System Design: Amazon Flash Sale!

umang goel
9 min readJun 3, 2023

--

Problem statement:

MyMobile is launching a new flagship phone today that will be available to purchase exclusively on its site starting 10 AM. This is an awaited model, and it is expected that whole inventory might get sold out in a span of 15 mins only.

Now the sale starts and there are large number of people who were waiting in front of their computer screens to click the buy button. But wait somehow users are seeing the error page on the website, what just happened? The website was not able to handle the sudden surge in traffic and it crashed, leaving the users in frustration!

This is a very common problem in the cases of flash sales where there is very high traffic surge is expected as soon as the sale starts and this needs to be handled effectively.

Requirements

Above example is a typical use-case of flash sale. This type of the sale has to be handled separately and has following requirements:

  1. Sudden spike in traffic in a very short window of time.
  2. Items in inventory is usually much lesser than the demand. (There can be only 10k items for sale for millions of users)
  3. System should be able to handle the concurrent read writes effectively so as to give users a good buying experience.
  4. System should ensure that there are no over bookings or under bookings for the item. Inventory that is in reserved state should be freed to be rebooked if the purchase has failed.
  5. Bookings needs to be completed in real time. We cannot keep the users guessing if they will get the booking or not.
  6. Users should get the right information on the number of items available in inventory. In such cases users refresh the page again and again to fetch the number of items still available.
  7. System should be able to protect itself from the script-based attacks.

Assumptions

Before deep diving into the design of this system lets discuss some of the items that are out of scope for this discussion.

  1. Auth service is already existing for managing the user accounts and permissions.
  2. Some of the backend services which are needed to complete the booking like payments, checkout etc. are already in place and we will leverage them for our use cases.
  3. Here we are focusing more on the flash sale system design so we will assume that security concerns like auth, SSL, rate limiting etc. are already in place.
  4. We are also not focusing on the UI of the system.
  5. In the scope of this article, we will limit our sale to a single geographical region.
  6. Cancellations and Refunds will be handled as usual for all the bookings.

Now let’s deep dive in the design and understand different components of the system:

Components description

API Gateway

API gateway will manger all the boiler plate functionalities like rate limiting, SSL offloading, authentication etc. One of the requirements for the flash sale is that we only allow one booking per account so that can be handled here as well. In case of script-based attacks also API gateway will safeguard the system by blocking the incoming requests.

Inventory Service

Before the sale starts Admin will have to do the initial setup by entering details of the sale in system. For this purpose, we will have an API in inventory service which will do all the background work like preparing the landing page, pushing the item details in inventory queue etc.

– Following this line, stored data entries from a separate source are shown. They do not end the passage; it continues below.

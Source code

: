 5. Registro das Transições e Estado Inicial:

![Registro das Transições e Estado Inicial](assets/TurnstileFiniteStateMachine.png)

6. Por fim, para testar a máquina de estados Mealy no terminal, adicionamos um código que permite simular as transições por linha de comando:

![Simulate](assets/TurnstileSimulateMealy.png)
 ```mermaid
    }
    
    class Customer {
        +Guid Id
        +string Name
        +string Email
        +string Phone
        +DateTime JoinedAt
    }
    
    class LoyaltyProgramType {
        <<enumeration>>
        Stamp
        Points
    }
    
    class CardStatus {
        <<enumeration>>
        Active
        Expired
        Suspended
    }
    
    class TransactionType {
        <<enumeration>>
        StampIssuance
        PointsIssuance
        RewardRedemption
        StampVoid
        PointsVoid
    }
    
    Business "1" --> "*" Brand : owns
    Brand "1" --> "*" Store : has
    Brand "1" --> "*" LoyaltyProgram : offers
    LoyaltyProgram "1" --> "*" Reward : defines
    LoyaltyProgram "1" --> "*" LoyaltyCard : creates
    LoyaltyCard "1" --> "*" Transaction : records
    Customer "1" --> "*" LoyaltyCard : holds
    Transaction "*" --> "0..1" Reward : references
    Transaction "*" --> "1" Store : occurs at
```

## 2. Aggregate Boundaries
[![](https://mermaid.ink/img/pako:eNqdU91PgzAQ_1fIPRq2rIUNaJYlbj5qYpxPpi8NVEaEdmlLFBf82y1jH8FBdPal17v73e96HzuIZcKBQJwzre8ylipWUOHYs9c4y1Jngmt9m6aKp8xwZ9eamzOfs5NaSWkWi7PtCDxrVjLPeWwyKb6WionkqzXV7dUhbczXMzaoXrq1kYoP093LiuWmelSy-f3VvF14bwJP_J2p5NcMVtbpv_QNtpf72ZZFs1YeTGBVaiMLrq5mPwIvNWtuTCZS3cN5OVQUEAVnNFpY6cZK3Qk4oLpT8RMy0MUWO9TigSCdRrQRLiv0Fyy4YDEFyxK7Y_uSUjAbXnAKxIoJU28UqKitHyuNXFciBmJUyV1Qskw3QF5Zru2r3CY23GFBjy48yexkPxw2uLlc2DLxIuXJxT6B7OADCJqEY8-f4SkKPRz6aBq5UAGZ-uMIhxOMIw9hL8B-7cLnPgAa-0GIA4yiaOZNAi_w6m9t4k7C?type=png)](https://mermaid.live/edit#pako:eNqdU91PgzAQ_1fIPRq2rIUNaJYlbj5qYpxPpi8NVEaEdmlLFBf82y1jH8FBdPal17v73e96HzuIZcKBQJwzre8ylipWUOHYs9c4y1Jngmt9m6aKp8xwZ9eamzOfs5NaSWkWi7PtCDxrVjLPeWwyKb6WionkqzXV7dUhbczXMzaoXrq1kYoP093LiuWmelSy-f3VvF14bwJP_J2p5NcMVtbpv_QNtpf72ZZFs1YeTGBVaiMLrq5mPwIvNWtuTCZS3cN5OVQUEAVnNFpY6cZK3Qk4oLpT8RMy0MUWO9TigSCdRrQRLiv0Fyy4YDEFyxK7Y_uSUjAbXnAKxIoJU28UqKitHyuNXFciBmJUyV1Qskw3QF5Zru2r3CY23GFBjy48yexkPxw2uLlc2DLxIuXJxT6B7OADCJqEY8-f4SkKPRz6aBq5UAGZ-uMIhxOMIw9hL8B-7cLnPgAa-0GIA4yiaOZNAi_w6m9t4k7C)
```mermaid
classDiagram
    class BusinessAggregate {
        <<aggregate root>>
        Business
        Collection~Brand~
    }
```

Question might come why we are using the inventory queue* and why are we not using DB to store the records. Reason for choosing the queue for fetching each un-booked item is to reduce the concurrency conundrum where N users are trying to book a single item. As we know each item from the queue can be fetched only once so even if there are N concurrent requests each item will be used only once and will lead to better inventory management. Also, as the load increases number of consumers on the queue can be increased resulting in handling more requests at a single time.

Booking Service

Booking service is one of the core components of this entire system. Booking service provides some important APIs like booking an item and rollback API for releasing the items on hold. Before going into the API details and the DB schema lets understand the event flows in the service.

  1. When user starts the booking by clicking on the book button for a product in the backend booking service booking API will be invoked which will fetch one item from the inventory queue and create the booking object.
  2. Booking object can be considered as the cart for the booking and the object will contain data like user data, item information etc. Booking object will be saved in the database. In this case we are using the NOSQL DB, as the need might arise to scale the database with increase in the load. Also, secondary nodes can be leveraged for read operations.
  3. Each booking object will have a unique booking id which will be passed to checkout service to complete the booking.
  4. If the booking fails at any stage booking service will also provide the rollback API which will free up the item for further bookings.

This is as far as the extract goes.